* [Action item] Only lines containing the word "speak" belong in the answer; copy each one from the records.

* [Information shown]
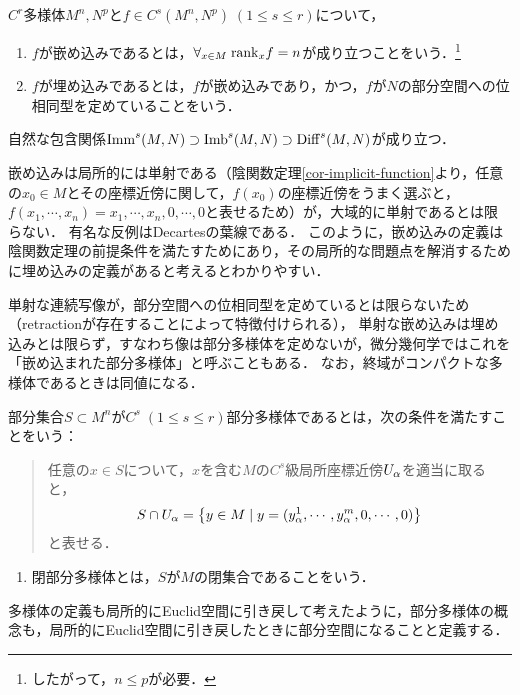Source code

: \documentclass[uplatex,dvipdfmx]{jsreport}
\begin{document}
\begin{definition}
    $C^r$多様体$M^n,N^p$と$f\in C^s(M^n,N^p)\;(1\le s\le r)$について，
    \begin{enumerate}
        \item $f$が嵌め込みであるとは，$\forall_{x\in M}\;\mathrm{rank}_xf=n$が成り立つことをいう．\footnote{したがって，$n\le p$が必要．}
        \item $f$が埋め込みであるとは，$f$が嵌め込みであり，かつ，$f$が$N$の部分空間への位相同型を定めていることをいう．
    \end{enumerate}
    自然な包含関係$\mathrm{Imm}^s(M,N)\supset\mathrm{Imb}^s(M,N)\supset\mathrm{Diff}^s(M,N)$が成り立つ．
\end{definition}
\begin{remarks}
    嵌め込みは局所的には単射である（陰関数定理\ref{cor-implicit-function}より，任意の$x_0\in M$とその座標近傍に関して，$f(x_0)$の座標近傍をうまく選ぶと，$f(x_1,\cdots,x_n)=x_1,\cdots,x_n,0,\cdots,0$と表せるため）が，大域的に単射であるとは限らない．
    有名な反例はDecartesの葉線である．
    このように，嵌め込みの定義は陰関数定理の前提条件を満たすためにあり，その局所的な問題点を解消するために埋め込みの定義があると考えるとわかりやすい．
\end{remarks}
\begin{remark}
    単射な連続写像が，部分空間への位相同型を定めているとは限らないため（retractionが存在することによって特徴付けられる），
    単射な嵌め込みは埋め込みとは限らず，すなわち像は部分多様体を定めないが，微分幾何学ではこれを「嵌め込まれた部分多様体」と呼ぶこともある．
    なお，終域がコンパクトな多様体であるときは同値になる．
\end{remark}

\begin{definition}[部分多様体]
    部分集合$S\subset M^n$が$C^s\;(1\le s\le r)$部分多様体であるとは，次の条件を満たすことをいう：
    \begin{quote}
        任意の$x\in S$について，$x$を含む$M$の$C^s$級局所座標近傍$U_\alpha$を適当に取ると，
        \[S\cap U_\alpha=\left\{y\in M\mid y=(y^1_\alpha,\cdots,y^m_\alpha,0,\cdots,0)\right\}\]
        と表せる．
    \end{quote}
    \begin{enumerate}
        \item 閉部分多様体とは，$S$が$M$の閉集合であることをいう．
    \end{enumerate}
\end{definition}
\begin{remarks}
    多様体の定義も局所的にEuclid空間に引き戻して考えたように，部分多様体の概念も，局所的にEuclid空間に引き戻したときに部分空間になることと定義する．
\end{remarks}
\end{document}
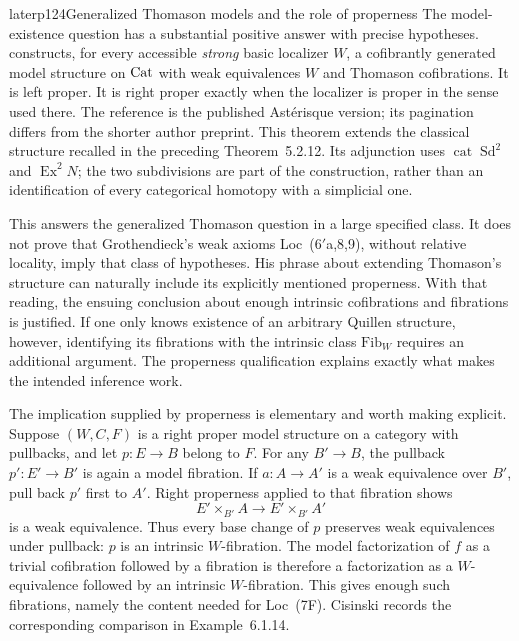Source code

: \begin{dcomment}{later}{p124}{Generalized Thomason models and the role of properness}
The model-existence question has a substantial positive answer with precise hypotheses. \citet[Theorem~5.2.15, p.~225]{Cisinski2006} constructs, for every accessible \emph{strong} basic localizer $W$, a cofibrantly generated model structure on $\mathrm{Cat}$ with weak equivalences $W$ and Thomason cofibrations. It is left proper. It is right proper exactly when the localizer is proper in the sense used there. The reference is the published Ast\'erisque version; its pagination differs from the shorter author preprint. This theorem extends the classical structure recalled in the preceding Theorem~5.2.12. Its adjunction uses $\operatorname{cat}\operatorname{Sd}^2$ and $\operatorname{Ex}^2N$; the two subdivisions are part of the construction, rather than an identification of every categorical homotopy with a simplicial one.

This answers the generalized Thomason question in a large specified class. It does not prove that Grothendieck's weak axioms Loc~(6$'$a,8,9), without relative locality, imply that class of hypotheses. His phrase about extending Thomason's structure can naturally include its explicitly mentioned properness. With that reading, the ensuing conclusion about enough intrinsic cofibrations and fibrations is justified. If one only knows existence of an arbitrary Quillen structure, however, identifying its fibrations with the intrinsic class $\mathrm{Fib}_W$ requires an additional argument. The properness qualification explains exactly what makes the intended inference work.

The implication supplied by properness is elementary and worth making explicit. Suppose $(W,C,F)$ is a right proper model structure on a category with pullbacks, and let $p:E\to B$ belong to $F$. For any $B'\to B$, the pullback $p':E'\to B'$ is again a model fibration. If $a:A\to A'$ is a weak equivalence over $B'$, pull back $p'$ first to $A'$. Right properness applied to that fibration shows
\[
 E'\times_{B'}A\longrightarrow E'\times_{B'}A'
\]
is a weak equivalence. Thus every base change of $p$ preserves weak equivalences under pullback: $p$ is an intrinsic $W$-fibration. The model factorization of $f$ as a trivial cofibration followed by a fibration is therefore a factorization as a $W$-equivalence followed by an intrinsic $W$-fibration. This gives enough such fibrations, namely the content needed for Loc~(7F). Cisinski records the corresponding comparison in Example~6.1.14.


\end{dcomment}
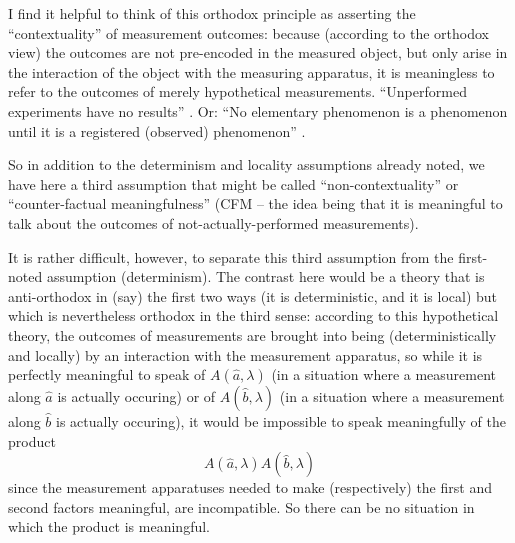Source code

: \documentclass[aps,prc,onecolumn,12pt,nofootinbib]{revtex4-2}
\begin{document}
I find it helpful to think of this orthodox principle as asserting the
``contextuality'' of measurement outcomes:  because (according to the
orthodox view) the outcomes are not pre-encoded in the measured object, but
only arise in the interaction of the  object with the measuring
apparatus, it is meaningless to refer to the outcomes of merely
hypothetical measurements.  ``Unperformed experiments have no
results'' \cite{peres}.  Or:  ``No elementary phenomenon is a
phenomenon until it is a registered (observed) phenomenon'' \cite{wheeler}.

So in addition to the determinism and locality assumptions already
noted, we have here a third assumption that might be called
``non-contextuality'' or ``counter-factual meaningfulness'' (CFM --
the idea being that it is meaningful to talk about the outcomes of
not-actually-performed measurements).

It is rather difficult, however, to separate this third assumption
from the first-noted assumption (determinism).  The contrast here
would be a theory that is anti-orthodox in (say) the first two ways
(it is deterministic, and it is local) but which is nevertheless
orthodox in the third sense:  according to this
hypothetical theory, the outcomes
of measurements are brought into being (deterministically and locally)
by an interaction with the measurement apparatus, so while it is
perfectly meaningful to speak of $A(\hat{a},\lambda)$ (in a situation
where a measurement along $\hat{a}$ is actually occuring) or of
$A(\hat{b},\lambda)$ (in a situation where a measurement along
  $\hat{b}$ is actually occuring), it would be impossible to speak
  meaningfully of the product
\begin{equation}
A(\hat{a},\lambda) A(\hat{b},\lambda)
\end{equation}
since the measurement apparatuses needed to make (respectively) the
first and second factors meaningful, are incompatible.  So there can
be no situation in which the product is meaningful.
\end{document}
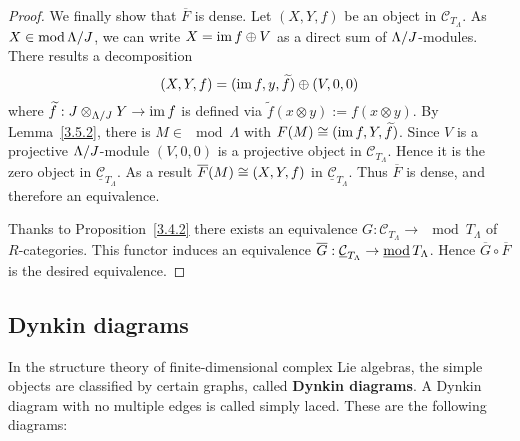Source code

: \begin{proof}
We finally show that $\overline F$ is dense. Let $(X, Y, f)$ be an object in
$\mathcal{C}_{T_\Lambda}$. As $X \in \operatorname{mod}{\Lambda/J}$, we can write $X = \operatorname{im} f \oplus V$ as a direct sum of $\Lambda/J$-modules. There results a decomposition
\[
(X, Y, f) = (\operatorname{im} f, y, \widetilde f) \oplus (V, 0, 0)
\]
where $\widetilde f: J \otimes_{\Lambda/J} Y \to \operatorname{im} f$ is defined via $\widetilde f(x\otimes y):=f(x\otimes y)$. By
Lemma~\ref{3.5.2}, there is $M \in \mod \Lambda$ with $F(M) \cong (\operatorname{im} f, Y, \widetilde f)$.
Since $V$ is a projective $\Lambda/J$-module $(V, 0, 0)$ is a
projective object in $\mathcal{C}_{T_\Lambda}$. Hence it is the zero object in
$\underline{\mathcal{C}}_{T_\Lambda}$. As a result $\overline F(M) \cong (X, Y, f)$ in
$\underline{\mathcal{C}}_{T_\Lambda}$. Thus $\overline F$ is dense, and therefore an
equivalence.

Thanks to Proposition~\ref{3.4.2} there exists an equivalence $G: \mathcal{C}_{T_\Lambda} \to \mod{T_\Lambda}$ of $R$-categories. This functor induces an equivalence $\overline G: \underline{\mathcal{C}}_{T_\Lambda} \to \operatorname{\underline{\operatorname{mod}}}{T_\Lambda}$. Hence $\overline G \circ \overline F$ is the desired equivalence.
\end{proof}


\subsection*{Dynkin diagrams}


In the structure theory of finite-dimensional complex Lie algebras, the simple objects are classified by certain graphs, called \textbf{Dynkin diagrams}. A Dynkin diagram with no multiple edges is called simply laced. These are the following diagrams:


\bigskip


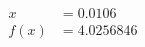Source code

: \documentclass[preview]{standalone}
\begin{document}
\begin{align*}
x &= 0.0106\\f(x) &= 4.0256846
\end{align*}
\end{document}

* [Reply to the task]
perfectly meaningful to speak of $A(\hat{a},\lambda)$ (in a situation
  $\hat{b}$ is actually occuring), it would be impossible to speak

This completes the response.